### Aim of the exercise:
Restate the data below word for word, omitting pictures.

*** Dataset records Section Begins ***

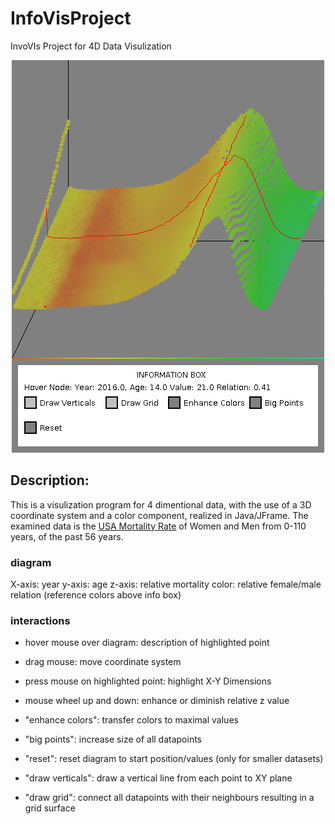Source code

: # InfoVisProject
InvoVIs Project for 4D Data Visulization

<center><img src="data/infovis_diagram.png"></center>

## Description:

This is a visulization program for 4 dimentional data, with the use of a 3D coordinate system and a color component, realized in Java/JFrame.
The examined data is the [USA Mortality Rate](https://usa.mortality.org/national.php?national=USA) of Women and Men from 0-110 years, of the past 56 years.

### diagram 
X-axis: year
y-axis: age
z-axis: relative mortality
color: relative female/male relation
  (reference colors above info box)

### interactions
- hover mouse over diagram: description of highlighted point
- drag mouse: move coordinate system
- press mouse on highlighted point: highlight X-Y Dimensions
- mouse wheel up and down: enhance or diminish relative z value

- "enhance colors": transfer colors to maximal values
- "big points": increase size of all datapoints
- "reset": reset diagram to start position/values
(only for smaller datasets)
- "draw verticals": draw a vertical line from each point to XY plane
- "draw grid": connect all datapoints with their neighbours resulting in a grid surface
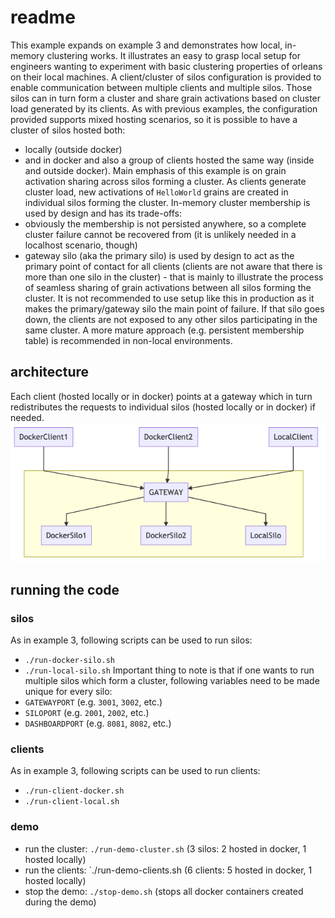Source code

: # readme
This example expands on example 3 and demonstrates how local, in-memory clustering works. It illustrates an easy to grasp local setup for engineers wanting to experiment with basic clustering properties of orleans on their local machines. A client/cluster of silos configuration is provided to enable communication between multiple clients and multiple silos. Those silos can in turn form a cluster and share grain activations based on cluster load generated by its clients.
As with previous examples, the configuration provided supports mixed hosting scenarios, so it is possible to have a cluster of silos hosted both:
* locally (outside docker)
* and in docker
and also a group of clients hosted the same way (inside and outside docker).
Main emphasis of this example is on grain activation sharing across silos forming a cluster. As clients generate cluster load, new activations of `HelloWorld` grains are created in individual silos forming the cluster.
In-memory cluster membership is used by design and has its trade-offs:
* obviously the membership is not persisted anywhere, so a complete cluster failure cannot be recovered from (it is unlikely needed in a localhost scenario, though)
* gateway silo (aka the primary silo) is used by design to act as the primary point of contact for all clients (clients are not aware that there is more than one silo in the cluster) - that is mainly to illustrate the process of seamless sharing of grain activations between all silos forming the cluster. It is not recommended to use setup like this in production as it makes the primary/gateway silo the main point of failure. If that silo goes down, the clients are not exposed to any other silos participating in the same cluster. A more mature approach (e.g. persistent membership table) is recommended in non-local environments.
## architecture
Each client (hosted locally or in docker) points at a gateway which in turn redistributes the requests to individual silos (hosted locally or in docker) if needed.
![Cluster of silos](imgs/cluster.png)
## running the code
### silos
As in example 3, following scripts can be used to run silos:
* `./run-docker-silo.sh`
* `./run-local-silo.sh`
Important thing to note is that if one wants to run multiple silos which form a cluster, following variables need to be made unique for every silo:
* `GATEWAYPORT` (e.g. `3001`, `3002`, etc.)
* `SILOPORT` (e.g. `2001`, `2002`, etc.)
* `DASHBOARDPORT` (e.g. `8081`, `8082`, etc.)
### clients
As in example 3, following scripts can be used to run clients:
* `./run-client-docker.sh`
* `./run-client-local.sh`
### demo
* run the cluster: `./run-demo-cluster.sh` (3 silos: 2 hosted in docker, 1 hosted locally)
* run the clients: `./run-demo-clients.sh (6 clients: 5 hosted in docker, 1 hosted locally)
* stop the demo: `./stop-demo.sh` (stops all docker containers created during the demo)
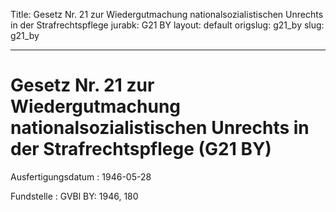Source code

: Title: Gesetz Nr. 21 zur Wiedergutmachung nationalsozialistischen Unrechts in der
  Strafrechtspflege
jurabk: G21 BY
layout: default
origslug: g21_by
slug: g21_by

---

# Gesetz Nr. 21 zur Wiedergutmachung nationalsozialistischen Unrechts in der Strafrechtspflege (G21 BY)

Ausfertigungsdatum
:   1946-05-28

Fundstelle
:   GVBl BY: 1946, 180

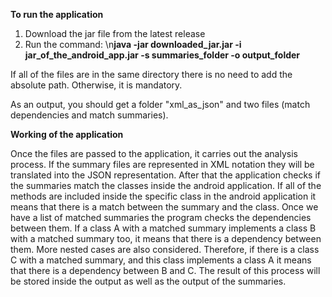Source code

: **To run the application**

1. Download the jar file from the latest release
2. Run the command:
  \n**java -jar downloaded_jar.jar -i jar_of_the_android_app.jar -s summaries_folder -o output_folder**
  
If all of the files are in the same directory there is no need to add the absolute path. Otherwise, it is mandatory.

As an output, you should get a folder "xml_as_json" and two files (match dependencies and match summaries).

**Working of the application**

Once the files are passed to the application, it carries out the analysis process. If the summary files are represented in XML notation they will be translated into the JSON representation.
After that the application checks if the summaries match the classes inside the android application. If all of the methods are included inside the specific class in the android application it means that there is a match between the summary and the class.
Once we have a list of matched summaries the program checks the dependencies between them. If a class A with a matched summary implements a class B with a matched summary too, it means that there is a dependency between them. More nested cases are also considered. Therefore, if there is a class C with a matched summary, and this class implements a class A it means that there is a dependency between B and C.
The result of this process will be stored inside the output as well as the output of the summaries.
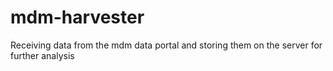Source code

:# mdm-harvester
Receiving data from the mdm data portal and storing them on the server for further analysis
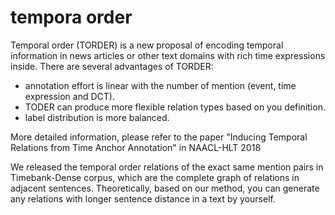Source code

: # tempora order

Temporal order (TORDER) is a new proposal of encoding temporal information in news articles or other text domains with rich time expressions inside. There are several advantages of TORDER:
* annotation effort is linear with the number of mention (event, time expression and DCT).
* TODER can produce more flexible relation types based on you definition.
* label distribution is more balanced.

More detailed information, please refer to the paper "Inducing Temporal Relations from Time Anchor Annotation" in NAACL-HLT 2018

We released the temporal order relations of the exact same mention pairs in Timebank-Dense corpus, which are the complete graph of relations in adjacent sentences. Theoretically, based on our method, you can generate any relations with longer sentence distance in a text by yourself.
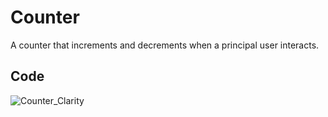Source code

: # Counter

A counter that increments and decrements when a principal user interacts.

## Code

![Counter_Clarity](https://i.imgur.com/JWDu0ew.png)
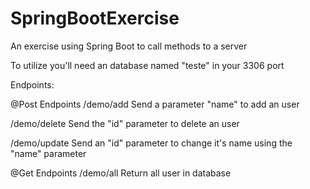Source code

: # SpringBootExercise
An exercise using Spring Boot to call methods to a server

To utilize you'll need an database named "teste" in your 3306 port

Endpoints:

@Post Endpoints
/demo/add
Send a parameter "name" to add an user

/demo/delete
Send the "id" parameter to delete an user

/demo/update
Send an "id" parameter to change it's name using the "name" parameter

@Get Endpoints
/demo/all
Return all user in database

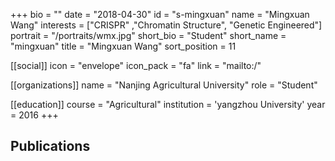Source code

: +++
bio = ""
date = "2018-04-30"
id = "s-mingxuan"
name = "Mingxuan Wang"
interests = ["CRISPR" ,"Chromatin Structure", "Genetic Engineered"]
portrait = "/portraits/wmx.jpg"
short_bio = "Student"
short_name = "mingxuan"
title = "Mingxuan Wang"
sort_position = 11

[[social]]
    icon = "envelope"
    icon_pack = "fa"
    link = "mailto:/"

[[organizations]]
    name = "Nanjing Agricultural University"
    role = "Student"

[[education]]
    course = "Agricultural"
    institution = 'yangzhou University'
    year = 2016
+++

## Publications

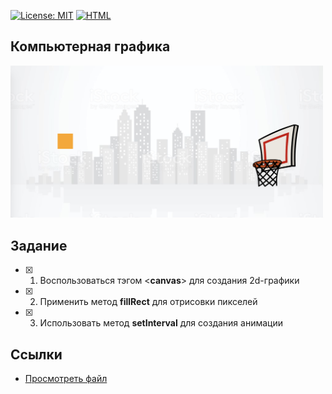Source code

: [![License: MIT](https://img.shields.io/badge/License-MIT-blue.svg)](/LICENSE) [![HTML](https://img.shields.io/badge/HTML-Просмотреть%20файл-brightgreen.svg)](https://cdn.rawgit.com/SimonRussia/CG_lab01/05736cab/lab_01.html)

## Компьютерная графика

<img src="images/screenshot.jpg" width="500" height="whatever">

## Задание
- [X] 1. Воспользоваться тэгом <**canvas**> для создания 2d-графики
- [X] 2. Применить метод **fillRect** для отрисовки пикселей
- [X] 3. Использовать метод **setInterval** для создания анимации


## Ссылки
- [Просмотреть файл](https://cdn.rawgit.com/SimonRussia/CG_lab01/05736cab/lab_01.html)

*** Dataset records Section Ends ***

### Solution to this task:
Source code

: # InfoVisProject
InvoVIs Project for 4D Data Visulization

<center><img src="data/infovis_diagram.png"></center>

## Description:

This is a visulization program for 4 dimentional data, with the use of a 3D coordinate system and a color component, realized in Java/JFrame.
The examined data is the [USA Mortality Rate](https://usa.mortality.org/national.php?national=USA) of Women and Men from 0-110 years, of the past 56 years.

### diagram 
X-axis: year
y-axis: age
z-axis: relative mortality
color: relative female/male relation
  (reference colors above info box)

### interactions
- hover mouse over diagram: description of highlighted point
- drag mouse: move coordinate system
- press mouse on highlighted point: highlight X-Y Dimensions
- mouse wheel up and down: enhance or diminish relative z value

- "enhance colors": transfer colors to maximal values
- "big points": increase size of all datapoints
- "reset": reset diagram to start position/values
(only for smaller datasets)
- "draw verticals": draw a vertical line from each point to XY plane
- "draw grid": connect all datapoints with their neighbours resulting in a grid surface
Source code

: # readme
This example expands on example 3 and demonstrates how local, in-memory clustering works. It illustrates an easy to grasp local setup for engineers wanting to experiment with basic clustering properties of orleans on their local machines. A client/cluster of silos configuration is provided to enable communication between multiple clients and multiple silos. Those silos can in turn form a cluster and share grain activations based on cluster load generated by its clients.
As with previous examples, the configuration provided supports mixed hosting scenarios, so it is possible to have a cluster of silos hosted both:
* locally (outside docker)
* and in docker
and also a group of clients hosted the same way (inside and outside docker).
Main emphasis of this example is on grain activation sharing across silos forming a cluster. As clients generate cluster load, new activations of `HelloWorld` grains are created in individual silos forming the cluster.
In-memory cluster membership is used by design and has its trade-offs:
* obviously the membership is not persisted anywhere, so a complete cluster failure cannot be recovered from (it is unlikely needed in a localhost scenario, though)
* gateway silo (aka the primary silo) is used by design to act as the primary point of contact for all clients (clients are not aware that there is more than one silo in the cluster) - that is mainly to illustrate the process of seamless sharing of grain activations between all silos forming the cluster. It is not recommended to use setup like this in production as it makes the primary/gateway silo the main point of failure. If that silo goes down, the clients are not exposed to any other silos participating in the same cluster. A more mature approach (e.g. persistent membership table) is recommended in non-local environments.
## architecture
Each client (hosted locally or in docker) points at a gateway which in turn redistributes the requests to individual silos (hosted locally or in docker) if needed.
![Cluster of silos](imgs/cluster.png)
## running the code
### silos
As in example 3, following scripts can be used to run silos:
* `./run-docker-silo.sh`
* `./run-local-silo.sh`
Important thing to note is that if one wants to run multiple silos which form a cluster, following variables need to be made unique for every silo:
* `GATEWAYPORT` (e.g. `3001`, `3002`, etc.)
* `SILOPORT` (e.g. `2001`, `2002`, etc.)
* `DASHBOARDPORT` (e.g. `8081`, `8082`, etc.)
### clients
As in example 3, following scripts can be used to run clients:
* `./run-client-docker.sh`
* `./run-client-local.sh`
### demo
* run the cluster: `./run-demo-cluster.sh` (3 silos: 2 hosted in docker, 1 hosted locally)
* run the clients: `./run-demo-clients.sh (6 clients: 5 hosted in docker, 1 hosted locally)
* stop the demo: `./stop-demo.sh` (stops all docker containers created during the demo)
Source code

: Title: Gesetz Nr. 21 zur Wiedergutmachung nationalsozialistischen Unrechts in der
  Strafrechtspflege
jurabk: G21 BY
layout: default
origslug: g21_by
slug: g21_by

---

# Gesetz Nr. 21 zur Wiedergutmachung nationalsozialistischen Unrechts in der Strafrechtspflege (G21 BY)

Ausfertigungsdatum
:   1946-05-28

Fundstelle
:   GVBl BY: 1946, 180

Source code

: **To run the application**

1. Download the jar file from the latest release
2. Run the command:
  \n**java -jar downloaded_jar.jar -i jar_of_the_android_app.jar -s summaries_folder -o output_folder**
  
If all of the files are in the same directory there is no need to add the absolute path. Otherwise, it is mandatory.

As an output, you should get a folder "xml_as_json" and two files (match dependencies and match summaries).

**Working of the application**

Once the files are passed to the application, it carries out the analysis process. If the summary files are represented in XML notation they will be translated into the JSON representation.
After that the application checks if the summaries match the classes inside the android application. If all of the methods are included inside the specific class in the android application it means that there is a match between the summary and the class.
Once we have a list of matched summaries the program checks the dependencies between them. If a class A with a matched summary implements a class B with a matched summary too, it means that there is a dependency between them. More nested cases are also considered. Therefore, if there is a class C with a matched summary, and this class implements a class A it means that there is a dependency between B and C.
The result of this process will be stored inside the output as well as the output of the summaries.
Source code

:# mdm-harvester
Receiving data from the mdm data portal and storing them on the server for further analysis
Source code

: # tempora order

Temporal order (TORDER) is a new proposal of encoding temporal information in news articles or other text domains with rich time expressions inside. There are several advantages of TORDER:
* annotation effort is linear with the number of mention (event, time expression and DCT).
* TODER can produce more flexible relation types based on you definition.
* label distribution is more balanced.

More detailed information, please refer to the paper "Inducing Temporal Relations from Time Anchor Annotation" in NAACL-HLT 2018

We released the temporal order relations of the exact same mention pairs in Timebank-Dense corpus, which are the complete graph of relations in adjacent sentences. Theoretically, based on our method, you can generate any relations with longer sentence distance in a text by yourself.
Source code

: # Counter

A counter that increments and decrements when a principal user interacts.

## Code

![Counter_Clarity](https://i.imgur.com/JWDu0ew.png)
Source code

: # SpringBootExercise
An exercise using Spring Boot to call methods to a server

To utilize you'll need an database named "teste" in your 3306 port

Endpoints:

@Post Endpoints
/demo/add
Send a parameter "name" to add an user

/demo/delete
Send the "id" parameter to delete an user

/demo/update
Send an "id" parameter to change it's name using the "name" parameter

@Get Endpoints
/demo/all
Return all user in database

Source code

: +++
bio = ""
date = "2018-04-30"
id = "s-mingxuan"
name = "Mingxuan Wang"
interests = ["CRISPR" ,"Chromatin Structure", "Genetic Engineered"]
portrait = "/portraits/wmx.jpg"
short_bio = "Student"
short_name = "mingxuan"
title = "Mingxuan Wang"
sort_position = 11

[[social]]
    icon = "envelope"
    icon_pack = "fa"
    link = "mailto:/"

[[organizations]]
    name = "Nanjing Agricultural University"
    role = "Student"

[[education]]
    course = "Agricultural"
    institution = 'yangzhou University'
    year = 2016
+++

## Publications

Source code

: [![License: MIT](https://img.shields.io/badge/License-MIT-blue.svg)](/LICENSE) [![HTML](https://img.shields.io/badge/HTML-Просмотреть%20файл-brightgreen.svg)](https://cdn.rawgit.com/SimonRussia/CG_lab01/05736cab/lab_01.html)

## Компьютерная графика

<img src="images/screenshot.jpg" width="500" height="whatever">

## Задание
- [X] 1. Воспользоваться тэгом <**canvas**> для создания 2d-графики
- [X] 2. Применить метод **fillRect** для отрисовки пикселей
- [X] 3. Использовать метод **setInterval** для создания анимации


## Ссылки
- [Просмотреть файл](https://cdn.rawgit.com/SimonRussia/CG_lab01/05736cab/lab_01.html)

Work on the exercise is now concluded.